[WHAT THE EXERCISE ASKS]
A single stretch of the material below is to be transcribed exactly, starting at the line with "- Congratulatory message" and ending after the line with "1. **Email Templates**: Professionally".

- Opening Delimiter -

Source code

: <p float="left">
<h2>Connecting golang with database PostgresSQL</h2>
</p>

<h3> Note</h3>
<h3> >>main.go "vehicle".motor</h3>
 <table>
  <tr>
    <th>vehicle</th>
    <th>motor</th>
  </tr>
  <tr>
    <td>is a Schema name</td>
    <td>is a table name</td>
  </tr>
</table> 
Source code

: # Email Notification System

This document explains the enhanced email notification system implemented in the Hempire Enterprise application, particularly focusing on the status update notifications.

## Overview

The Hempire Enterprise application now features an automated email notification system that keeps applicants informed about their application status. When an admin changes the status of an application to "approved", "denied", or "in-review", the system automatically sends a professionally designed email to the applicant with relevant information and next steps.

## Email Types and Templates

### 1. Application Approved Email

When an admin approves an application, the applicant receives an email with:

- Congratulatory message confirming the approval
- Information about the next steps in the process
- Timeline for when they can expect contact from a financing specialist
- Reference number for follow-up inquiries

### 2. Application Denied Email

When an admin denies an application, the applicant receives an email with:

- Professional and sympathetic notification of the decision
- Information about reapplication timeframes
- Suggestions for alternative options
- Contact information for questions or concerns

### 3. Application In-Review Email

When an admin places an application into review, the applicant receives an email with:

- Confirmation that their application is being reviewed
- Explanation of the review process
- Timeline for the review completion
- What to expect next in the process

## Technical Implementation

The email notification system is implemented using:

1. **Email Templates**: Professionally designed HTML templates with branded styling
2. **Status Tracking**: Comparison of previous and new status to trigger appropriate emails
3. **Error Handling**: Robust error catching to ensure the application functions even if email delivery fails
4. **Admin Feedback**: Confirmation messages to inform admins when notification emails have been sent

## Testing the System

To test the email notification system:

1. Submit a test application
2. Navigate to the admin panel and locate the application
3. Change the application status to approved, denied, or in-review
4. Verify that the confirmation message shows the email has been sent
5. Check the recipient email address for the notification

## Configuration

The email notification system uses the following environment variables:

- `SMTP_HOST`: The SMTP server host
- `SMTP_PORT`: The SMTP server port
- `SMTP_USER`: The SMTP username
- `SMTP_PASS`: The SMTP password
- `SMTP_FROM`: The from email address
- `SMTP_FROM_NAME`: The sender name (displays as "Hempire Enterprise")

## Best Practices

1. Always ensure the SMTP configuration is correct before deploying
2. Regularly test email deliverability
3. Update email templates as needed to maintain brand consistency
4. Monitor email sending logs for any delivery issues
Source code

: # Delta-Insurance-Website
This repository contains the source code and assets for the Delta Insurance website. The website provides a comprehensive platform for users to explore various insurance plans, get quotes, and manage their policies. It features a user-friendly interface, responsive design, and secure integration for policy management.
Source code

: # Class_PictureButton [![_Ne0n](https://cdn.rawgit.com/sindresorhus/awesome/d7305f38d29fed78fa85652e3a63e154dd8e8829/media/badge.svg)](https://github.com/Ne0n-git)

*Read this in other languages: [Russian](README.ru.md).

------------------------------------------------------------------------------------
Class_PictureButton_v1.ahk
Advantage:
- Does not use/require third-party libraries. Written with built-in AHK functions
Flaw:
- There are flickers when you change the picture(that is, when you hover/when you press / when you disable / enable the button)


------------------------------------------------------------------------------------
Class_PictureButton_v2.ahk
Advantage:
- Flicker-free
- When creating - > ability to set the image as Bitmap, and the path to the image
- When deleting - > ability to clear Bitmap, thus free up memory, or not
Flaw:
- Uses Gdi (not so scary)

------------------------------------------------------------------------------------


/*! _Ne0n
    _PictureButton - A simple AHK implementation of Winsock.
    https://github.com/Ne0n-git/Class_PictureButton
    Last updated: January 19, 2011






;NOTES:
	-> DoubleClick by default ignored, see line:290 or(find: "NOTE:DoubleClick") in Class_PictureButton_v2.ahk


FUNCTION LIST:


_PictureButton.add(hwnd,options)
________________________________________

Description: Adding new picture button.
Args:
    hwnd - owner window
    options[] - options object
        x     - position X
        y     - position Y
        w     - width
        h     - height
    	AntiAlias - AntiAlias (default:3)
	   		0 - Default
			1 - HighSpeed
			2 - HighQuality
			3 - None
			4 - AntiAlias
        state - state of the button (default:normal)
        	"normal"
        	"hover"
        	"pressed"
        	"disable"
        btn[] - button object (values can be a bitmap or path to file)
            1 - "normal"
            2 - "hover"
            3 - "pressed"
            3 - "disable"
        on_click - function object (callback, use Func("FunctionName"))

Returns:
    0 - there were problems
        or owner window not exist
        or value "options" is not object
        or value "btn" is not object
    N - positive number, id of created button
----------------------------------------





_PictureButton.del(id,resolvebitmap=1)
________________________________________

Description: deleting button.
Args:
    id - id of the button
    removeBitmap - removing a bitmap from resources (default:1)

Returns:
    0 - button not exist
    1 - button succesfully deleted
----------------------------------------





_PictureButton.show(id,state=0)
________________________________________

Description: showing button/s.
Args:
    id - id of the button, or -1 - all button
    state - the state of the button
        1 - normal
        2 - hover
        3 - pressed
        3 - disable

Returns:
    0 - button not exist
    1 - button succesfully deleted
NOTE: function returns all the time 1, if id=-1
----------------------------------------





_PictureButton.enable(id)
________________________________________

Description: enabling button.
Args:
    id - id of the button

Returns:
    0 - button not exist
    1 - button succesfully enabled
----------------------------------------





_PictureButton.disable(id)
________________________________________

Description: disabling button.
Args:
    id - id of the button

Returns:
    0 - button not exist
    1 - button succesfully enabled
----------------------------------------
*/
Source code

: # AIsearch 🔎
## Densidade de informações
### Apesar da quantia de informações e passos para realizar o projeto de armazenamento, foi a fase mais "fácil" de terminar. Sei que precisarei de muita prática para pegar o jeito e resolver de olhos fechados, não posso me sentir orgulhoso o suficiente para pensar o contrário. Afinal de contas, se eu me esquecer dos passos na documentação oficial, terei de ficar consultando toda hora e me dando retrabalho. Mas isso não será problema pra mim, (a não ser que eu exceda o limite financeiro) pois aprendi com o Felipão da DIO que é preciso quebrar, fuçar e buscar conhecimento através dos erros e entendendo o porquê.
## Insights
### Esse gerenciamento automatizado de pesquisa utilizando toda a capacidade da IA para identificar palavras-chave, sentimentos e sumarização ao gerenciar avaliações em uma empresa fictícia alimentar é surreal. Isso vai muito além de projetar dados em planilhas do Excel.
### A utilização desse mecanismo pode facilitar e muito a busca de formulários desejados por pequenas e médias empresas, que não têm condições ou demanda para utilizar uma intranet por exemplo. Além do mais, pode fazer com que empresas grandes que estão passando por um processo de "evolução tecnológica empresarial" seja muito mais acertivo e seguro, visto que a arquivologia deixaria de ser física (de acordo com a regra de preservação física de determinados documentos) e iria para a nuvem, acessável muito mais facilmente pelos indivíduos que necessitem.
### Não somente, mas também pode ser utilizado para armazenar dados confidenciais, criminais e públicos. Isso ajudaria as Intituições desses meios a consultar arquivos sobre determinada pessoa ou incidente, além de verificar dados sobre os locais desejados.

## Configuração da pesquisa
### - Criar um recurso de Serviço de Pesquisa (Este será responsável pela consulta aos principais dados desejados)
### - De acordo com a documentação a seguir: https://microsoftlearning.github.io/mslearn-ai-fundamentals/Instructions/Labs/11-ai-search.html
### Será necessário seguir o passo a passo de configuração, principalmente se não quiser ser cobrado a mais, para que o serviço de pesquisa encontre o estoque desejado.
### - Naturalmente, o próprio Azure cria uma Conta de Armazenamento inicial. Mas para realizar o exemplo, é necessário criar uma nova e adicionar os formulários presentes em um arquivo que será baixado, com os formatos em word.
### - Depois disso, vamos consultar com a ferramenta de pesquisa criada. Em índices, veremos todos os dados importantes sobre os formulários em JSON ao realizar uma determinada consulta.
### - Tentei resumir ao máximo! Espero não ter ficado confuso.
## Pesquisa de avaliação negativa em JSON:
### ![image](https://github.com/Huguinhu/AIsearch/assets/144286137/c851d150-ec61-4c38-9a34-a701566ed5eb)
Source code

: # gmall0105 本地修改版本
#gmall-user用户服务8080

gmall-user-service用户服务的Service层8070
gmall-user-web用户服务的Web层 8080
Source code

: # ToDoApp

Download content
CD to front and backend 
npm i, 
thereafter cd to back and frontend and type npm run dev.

- Closing Delimiter -

[TASK ANSWER]
- Congratulatory message confirming the approval
- Information about the next steps in the process
- Timeline for when they can expect contact from a financing specialist
- Reference number for follow-up inquiries

### 2. Application Denied Email

When an admin denies an application, the applicant receives an email with:

- Professional and sympathetic notification of the decision
- Information about reapplication timeframes
- Suggestions for alternative options
- Contact information for questions or concerns

### 3. Application In-Review Email

When an admin places an application into review, the applicant receives an email with:

- Confirmation that their application is being reviewed
- Explanation of the review process
- Timeline for the review completion
- What to expect next in the process

## Technical Implementation

The email notification system is implemented using:

1. **Email Templates**: Professionally designed HTML templates with branded styling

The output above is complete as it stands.